Fortunately as I lay there something started to happen. Where
my fingers felt they were started to align with where they actually were. Then
I wiggled them! Funny how such a simple thing could be so relieving. I made a
fist gently and after a couple of minutes could even move my elbow. I managed
to get my, helmet off (glad that I always ski with one too!) and even managed
to stand up as the ski patrol and an English speaking local arrived.
Apparently the local guy had heard me screaming from the
nearby chair lift and had guided the ski-patrol to me. I’m very thankful for
that if embarrassed at the fact that he said you were very loud. Such a subtle understatement. Happy that I wasn’t
broken too badly and would live, I waved them away and managed to ski down to
where the family waited (though noted just as I skied off that Michael had just
run up the last 100m of the run to where I had crashed!).
I was shaken, in pain, but okay. My elbow was weak, but I soldiered
on, got on the lift and went to the top of the mountain again. I managed to ski
down cautiously and it was good enough that I kept skiing most of the morning.
I
wasn’t a lot of use with the packing, but we sorted ourselves out and managed
to get on the bus where I was reminded of how lucky I actually was by the
English bloke that had been working as a snowboarding instructor but was on his
way home with a broken collar bone.
We headed out after settling in (and down after the room
discovery) to have a bit of a look around town and find some dinner.

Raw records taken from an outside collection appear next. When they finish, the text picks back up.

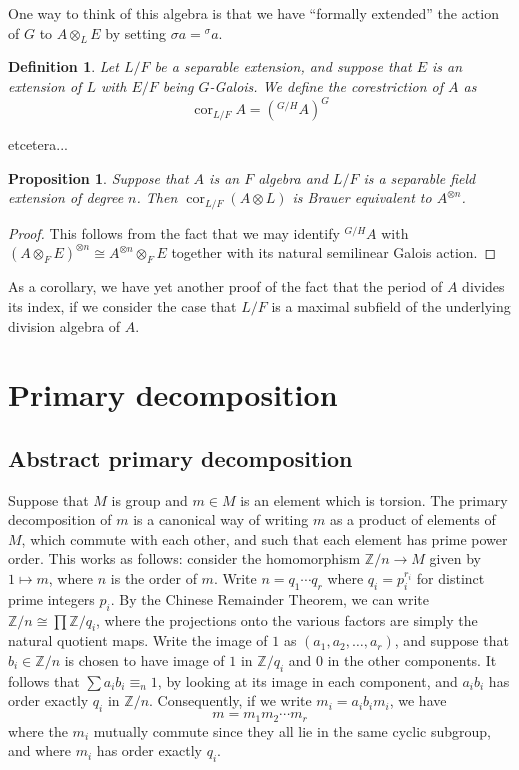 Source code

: \documentclass[12pt]{report}
\theoremstyle{plain}
\newtheorem{defn}[thm]{Definition}
\newtheorem{prop}[thm]{Proposition}
\newcommand{\oper}[1]{\operatorname{#1}}
\newcommand{\ZZ}{\mathbb{Z}}
\newcommand{\cores}{\oper{cor}}
\newcommand{\X}[1]{#1\index{#1}}
\newcommand{\todo}[1]{\textcolor{todo}{#1}}
\begin{document}
One way to think of this algebra is that we have ``formally extended'' the
action of $G$ to $A \otimes_L E$ by setting $\sigma a = {}^\sigma a$.

\begin{defn}
Let $L/F$ be a separable extension, and suppose that $E$ is an extension of
$L$ with $E/F$ being $G$-Galois. We define the corestriction of $A$ as
\[\cores_{L/F} A  = ({}^{G/H} A)^G \]
\end{defn}

\todo{etcetera...}

\begin{prop}
Suppose that $A$ is an $F$ algebra and $L/F$ is a separable field extension
of degree $n$. Then $\cores_{L/F}(A \otimes L)$ is Brauer equivalent to
$A^{\otimes n}$.
\end{prop}
\begin{proof}
This follows from the fact that we may identify $^{G/H} A$ with $(A
\otimes_F E)^{\otimes n} \cong A^{\otimes n} \otimes_{F} E$ together with
its natural semilinear Galois action.
\end{proof}

As a corollary, we have yet another proof of the fact that the period of
$A$ divides its index, if we consider the case that $L/F$ is a maximal
subfield of the underlying division algebra of $A$.

\section{Primary decomposition}

\subsection{Abstract primary decomposition}

Suppose that $M$ is group and $m \in M$ is an element which is torsion. The
\X{primary decomposition} of $m$ is a canonical way of writing $m$ as a
product of elements of $M$, which commute with each other, and such that
each element has prime power order. This works as follows: consider the
homomorphism $\mathbb Z/n \to M$ given by $1 \mapsto m$, where $n$ is the
order of $m$. Write $n = q_1 \cdots q_r$
where $q_i = p_i^{r_i}$ for distinct prime integers $p_i$. By the Chinese
Remainder Theorem, we can write $\ZZ/n \cong \prod \ZZ/q_i$, where the
projections onto the various factors are simply the natural quotient maps.
Write the image of $1$ as $(a_1, a_2, \ldots, a_r)$, and suppose
that $b_i \in \ZZ/n$ is chosen to have image of $1$ in $\ZZ/q_i$ and $0$
in the other components. It follows that $\sum a_i b_i \equiv_n 1$, by
looking at its image in each component, and $a_i b_i$ has order exactly
$q_i$ in $\ZZ/n$. Consequently, if we write $m_i = a_i b_i m_i$, we have
\[m = m_1 m_2 \cdots m_r\]
where the $m_i$ mutually commute since they all lie in the same cyclic
subgroup, and where $m_i$ has order exactly $q_i$.
\end{document}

We walked
down an alley where we found out where all the birds in Mastumoto go at dusk, then
along a couple of beautifully lit streets and found a truly quaint little bookshop apparently propped up between its modern cousins.
We kept going until we found ourselves at the
castle and had an exterior preview ahead of touring the interior in the next
couple of days.
We then had the task of finding dinner which was starting to
turn into a Tokyo 2015 affair. With time ticking away and no great success things
were getting a bit tense and to be honest, I wasn’t feeling all that great
which I put down to concussion. We were on our way back to the hotel so that I
could lie down when we stumbled across a reasonable looking place with a big
dumpling sign out the front. I agreed to sit through the joy of watching everyone
eat and within moments we were inside and perusing the menu. Let’s just say
that when there was an offering of 30 dumplings, Michael was sold on what he
was eating!
Though by the end of things, after giving all of four away,
he wasn’t looking quite as keen as he had been at the start of the affair.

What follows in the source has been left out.